---- RECORDS SUPPLIED
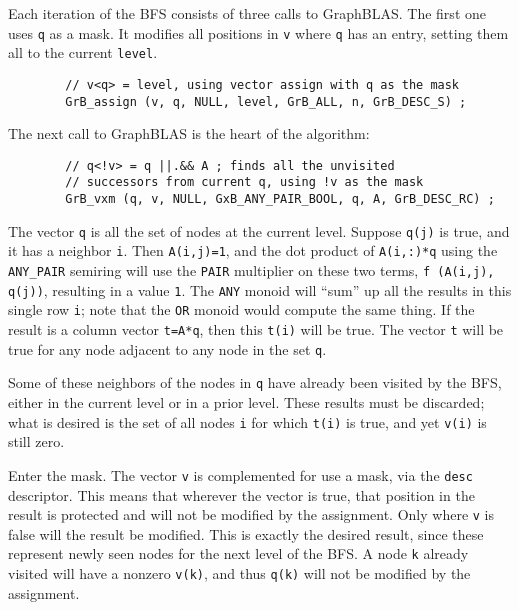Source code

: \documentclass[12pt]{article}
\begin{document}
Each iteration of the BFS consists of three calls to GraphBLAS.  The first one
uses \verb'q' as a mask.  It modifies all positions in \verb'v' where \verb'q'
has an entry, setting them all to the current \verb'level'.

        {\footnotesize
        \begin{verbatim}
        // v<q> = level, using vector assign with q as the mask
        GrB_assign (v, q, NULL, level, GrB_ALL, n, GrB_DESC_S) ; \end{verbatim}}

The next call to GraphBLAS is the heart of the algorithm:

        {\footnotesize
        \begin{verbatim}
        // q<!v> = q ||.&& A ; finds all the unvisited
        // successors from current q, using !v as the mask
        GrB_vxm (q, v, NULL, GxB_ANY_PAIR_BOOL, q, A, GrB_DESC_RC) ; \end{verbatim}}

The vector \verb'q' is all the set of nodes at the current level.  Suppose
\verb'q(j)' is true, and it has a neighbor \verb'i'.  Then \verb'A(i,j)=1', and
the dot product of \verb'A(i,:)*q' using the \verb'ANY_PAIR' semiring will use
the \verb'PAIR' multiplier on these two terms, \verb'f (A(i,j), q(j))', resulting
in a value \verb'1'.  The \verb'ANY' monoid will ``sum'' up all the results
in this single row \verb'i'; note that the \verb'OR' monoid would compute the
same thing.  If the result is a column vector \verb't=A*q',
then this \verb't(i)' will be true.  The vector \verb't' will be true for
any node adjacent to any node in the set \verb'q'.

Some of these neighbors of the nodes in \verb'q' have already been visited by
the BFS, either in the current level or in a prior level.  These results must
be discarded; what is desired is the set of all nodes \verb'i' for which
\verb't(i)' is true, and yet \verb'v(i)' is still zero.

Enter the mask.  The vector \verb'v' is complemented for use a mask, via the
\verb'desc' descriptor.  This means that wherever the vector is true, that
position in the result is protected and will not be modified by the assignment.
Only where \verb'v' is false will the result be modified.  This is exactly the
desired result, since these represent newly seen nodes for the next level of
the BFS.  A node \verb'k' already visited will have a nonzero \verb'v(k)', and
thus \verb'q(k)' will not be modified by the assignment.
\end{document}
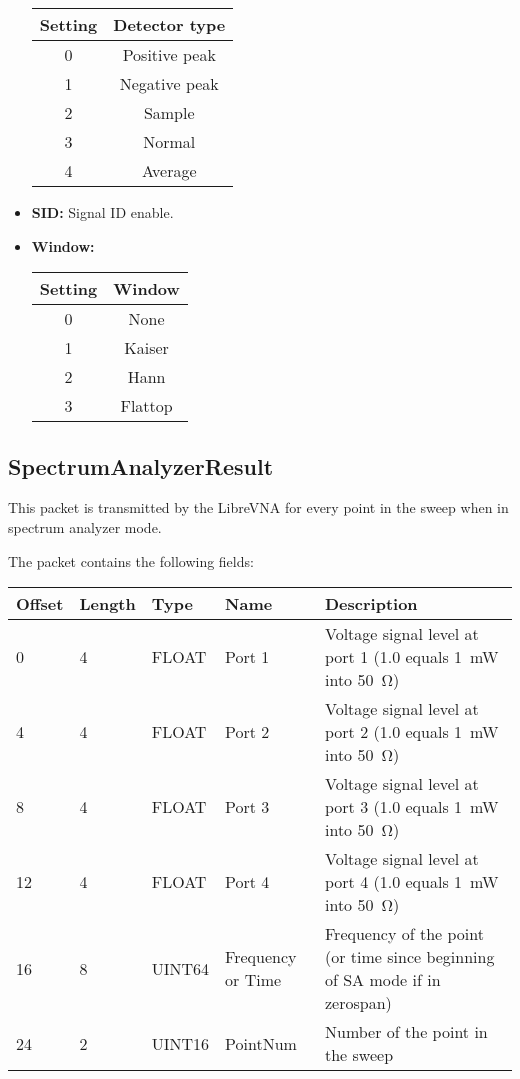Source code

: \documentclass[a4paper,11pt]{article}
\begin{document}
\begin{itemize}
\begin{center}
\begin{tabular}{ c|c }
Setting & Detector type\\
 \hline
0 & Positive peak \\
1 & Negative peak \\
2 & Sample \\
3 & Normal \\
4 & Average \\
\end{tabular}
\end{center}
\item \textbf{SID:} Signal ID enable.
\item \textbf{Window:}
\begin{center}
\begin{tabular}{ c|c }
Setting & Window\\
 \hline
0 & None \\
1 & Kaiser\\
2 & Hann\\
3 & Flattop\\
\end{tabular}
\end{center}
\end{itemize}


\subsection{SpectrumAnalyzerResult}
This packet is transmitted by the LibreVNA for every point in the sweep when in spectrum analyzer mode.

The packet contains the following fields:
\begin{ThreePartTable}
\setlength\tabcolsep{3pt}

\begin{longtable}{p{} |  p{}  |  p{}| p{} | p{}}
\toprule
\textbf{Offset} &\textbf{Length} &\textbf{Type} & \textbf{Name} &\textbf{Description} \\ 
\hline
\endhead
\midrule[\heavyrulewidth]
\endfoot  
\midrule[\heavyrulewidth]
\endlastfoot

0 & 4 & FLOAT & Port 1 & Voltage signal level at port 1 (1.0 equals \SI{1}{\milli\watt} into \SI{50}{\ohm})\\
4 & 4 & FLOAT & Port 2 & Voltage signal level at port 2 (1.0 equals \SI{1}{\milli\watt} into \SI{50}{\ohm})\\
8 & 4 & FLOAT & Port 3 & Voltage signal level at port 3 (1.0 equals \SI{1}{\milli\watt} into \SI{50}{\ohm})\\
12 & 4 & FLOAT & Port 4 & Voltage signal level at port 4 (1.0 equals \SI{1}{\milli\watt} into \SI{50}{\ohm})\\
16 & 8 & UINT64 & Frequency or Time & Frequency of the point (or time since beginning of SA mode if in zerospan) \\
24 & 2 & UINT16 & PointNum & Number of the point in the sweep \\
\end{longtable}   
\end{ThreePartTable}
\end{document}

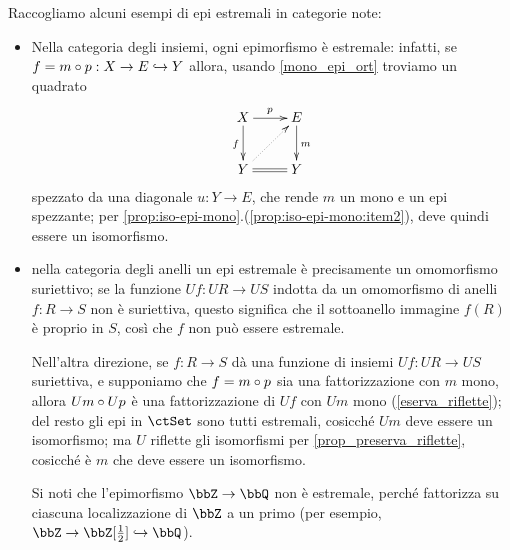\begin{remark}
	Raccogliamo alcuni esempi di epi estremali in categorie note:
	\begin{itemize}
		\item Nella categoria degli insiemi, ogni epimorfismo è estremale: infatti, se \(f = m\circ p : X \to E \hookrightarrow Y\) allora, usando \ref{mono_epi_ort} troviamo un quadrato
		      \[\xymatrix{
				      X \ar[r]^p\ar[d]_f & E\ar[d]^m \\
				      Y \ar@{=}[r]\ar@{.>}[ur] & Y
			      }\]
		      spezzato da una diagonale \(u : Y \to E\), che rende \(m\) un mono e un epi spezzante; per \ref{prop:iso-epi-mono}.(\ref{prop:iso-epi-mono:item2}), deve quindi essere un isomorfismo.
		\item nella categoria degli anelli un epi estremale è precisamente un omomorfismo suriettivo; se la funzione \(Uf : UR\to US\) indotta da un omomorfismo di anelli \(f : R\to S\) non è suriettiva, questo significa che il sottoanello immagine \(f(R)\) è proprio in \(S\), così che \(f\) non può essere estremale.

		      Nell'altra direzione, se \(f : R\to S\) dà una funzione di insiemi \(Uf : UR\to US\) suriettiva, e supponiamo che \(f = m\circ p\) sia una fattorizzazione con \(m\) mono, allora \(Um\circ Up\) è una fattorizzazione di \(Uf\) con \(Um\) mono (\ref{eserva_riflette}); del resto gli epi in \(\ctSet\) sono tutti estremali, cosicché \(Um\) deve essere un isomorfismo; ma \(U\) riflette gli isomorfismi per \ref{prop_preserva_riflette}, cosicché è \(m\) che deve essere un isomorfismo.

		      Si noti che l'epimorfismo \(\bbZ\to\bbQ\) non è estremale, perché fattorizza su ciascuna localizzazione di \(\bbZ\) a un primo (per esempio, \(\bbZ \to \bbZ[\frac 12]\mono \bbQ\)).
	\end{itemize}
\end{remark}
--------
#### WORK ORDER
Return all the records exactly, excluding images.

#### SOLUTION TO THIS PROBLEM
Source code

: \documentclass[12pt]{article}
\begin{document}
Each iteration of the BFS consists of three calls to GraphBLAS.  The first one
uses \verb'q' as a mask.  It modifies all positions in \verb'v' where \verb'q'
has an entry, setting them all to the current \verb'level'.

        {\footnotesize
        \begin{verbatim}
        // v<q> = level, using vector assign with q as the mask
        GrB_assign (v, q, NULL, level, GrB_ALL, n, GrB_DESC_S) ; \end{verbatim}}

The next call to GraphBLAS is the heart of the algorithm:

        {\footnotesize
        \begin{verbatim}
        // q<!v> = q ||.&& A ; finds all the unvisited
        // successors from current q, using !v as the mask
        GrB_vxm (q, v, NULL, GxB_ANY_PAIR_BOOL, q, A, GrB_DESC_RC) ; \end{verbatim}}

The vector \verb'q' is all the set of nodes at the current level.  Suppose
\verb'q(j)' is true, and it has a neighbor \verb'i'.  Then \verb'A(i,j)=1', and
the dot product of \verb'A(i,:)*q' using the \verb'ANY_PAIR' semiring will use
the \verb'PAIR' multiplier on these two terms, \verb'f (A(i,j), q(j))', resulting
in a value \verb'1'.  The \verb'ANY' monoid will ``sum'' up all the results
in this single row \verb'i'; note that the \verb'OR' monoid would compute the
same thing.  If the result is a column vector \verb't=A*q',
then this \verb't(i)' will be true.  The vector \verb't' will be true for
any node adjacent to any node in the set \verb'q'.

Some of these neighbors of the nodes in \verb'q' have already been visited by
the BFS, either in the current level or in a prior level.  These results must
be discarded; what is desired is the set of all nodes \verb'i' for which
\verb't(i)' is true, and yet \verb'v(i)' is still zero.

Enter the mask.  The vector \verb'v' is complemented for use a mask, via the
\verb'desc' descriptor.  This means that wherever the vector is true, that
position in the result is protected and will not be modified by the assignment.
Only where \verb'v' is false will the result be modified.  This is exactly the
desired result, since these represent newly seen nodes for the next level of
the BFS.  A node \verb'k' already visited will have a nonzero \verb'v(k)', and
thus \verb'q(k)' will not be modified by the assignment.
\end{document}
Source code

: \documentclass[a4paper,11pt]{article}
\begin{document}
\begin{itemize}
\begin{center}
\begin{tabular}{ c|c }
Setting & Detector type\\
 \hline
0 & Positive peak \\
1 & Negative peak \\
2 & Sample \\
3 & Normal \\
4 & Average \\
\end{tabular}
\end{center}
\item \textbf{SID:} Signal ID enable.
\item \textbf{Window:}
\begin{center}
\begin{tabular}{ c|c }
Setting & Window\\
 \hline
0 & None \\
1 & Kaiser\\
2 & Hann\\
3 & Flattop\\
\end{tabular}
\end{center}
\end{itemize}


\subsection{SpectrumAnalyzerResult}
This packet is transmitted by the LibreVNA for every point in the sweep when in spectrum analyzer mode.

The packet contains the following fields:
\begin{ThreePartTable}
\setlength\tabcolsep{3pt}

\begin{longtable}{p{} |  p{}  |  p{}| p{} | p{}}
\toprule
\textbf{Offset} &\textbf{Length} &\textbf{Type} & \textbf{Name} &\textbf{Description} \\ 
\hline
\endhead
\midrule[\heavyrulewidth]
\endfoot  
\midrule[\heavyrulewidth]
\endlastfoot

0 & 4 & FLOAT & Port 1 & Voltage signal level at port 1 (1.0 equals \SI{1}{\milli\watt} into \SI{50}{\ohm})\\
4 & 4 & FLOAT & Port 2 & Voltage signal level at port 2 (1.0 equals \SI{1}{\milli\watt} into \SI{50}{\ohm})\\
8 & 4 & FLOAT & Port 3 & Voltage signal level at port 3 (1.0 equals \SI{1}{\milli\watt} into \SI{50}{\ohm})\\
12 & 4 & FLOAT & Port 4 & Voltage signal level at port 4 (1.0 equals \SI{1}{\milli\watt} into \SI{50}{\ohm})\\
16 & 8 & UINT64 & Frequency or Time & Frequency of the point (or time since beginning of SA mode if in zerospan) \\
24 & 2 & UINT16 & PointNum & Number of the point in the sweep \\
\end{longtable}   
\end{ThreePartTable}
\end{document}

\begin{remark}
	Raccogliamo alcuni esempi di epi estremali in categorie note:
	\begin{itemize}
		\item Nella categoria degli insiemi, ogni epimorfismo è estremale: infatti, se \(f = m\circ p : X \to E \hookrightarrow Y\) allora, usando \ref{mono_epi_ort} troviamo un quadrato
		      \[\xymatrix{
				      X \ar[r]^p\ar[d]_f & E\ar[d]^m \\
				      Y \ar@{=}[r]\ar@{.>}[ur] & Y
			      }\]
		      spezzato da una diagonale \(u : Y \to E\), che rende \(m\) un mono e un epi spezzante; per \ref{prop:iso-epi-mono}.(\ref{prop:iso-epi-mono:item2}), deve quindi essere un isomorfismo.
		\item nella categoria degli anelli un epi estremale è precisamente un omomorfismo suriettivo; se la funzione \(Uf : UR\to US\) indotta da un omomorfismo di anelli \(f : R\to S\) non è suriettiva, questo significa che il sottoanello immagine \(f(R)\) è proprio in \(S\), così che \(f\) non può essere estremale.

		      Nell'altra direzione, se \(f : R\to S\) dà una funzione di insiemi \(Uf : UR\to US\) suriettiva, e supponiamo che \(f = m\circ p\) sia una fattorizzazione con \(m\) mono, allora \(Um\circ Up\) è una fattorizzazione di \(Uf\) con \(Um\) mono (\ref{eserva_riflette}); del resto gli epi in \(\ctSet\) sono tutti estremali, cosicché \(Um\) deve essere un isomorfismo; ma \(U\) riflette gli isomorfismi per \ref{prop_preserva_riflette}, cosicché è \(m\) che deve essere un isomorfismo.

		      Si noti che l'epimorfismo \(\bbZ\to\bbQ\) non è estremale, perché fattorizza su ciascuna localizzazione di \(\bbZ\) a un primo (per esempio, \(\bbZ \to \bbZ[\frac 12]\mono \bbQ\)).
	\end{itemize}
\end{remark}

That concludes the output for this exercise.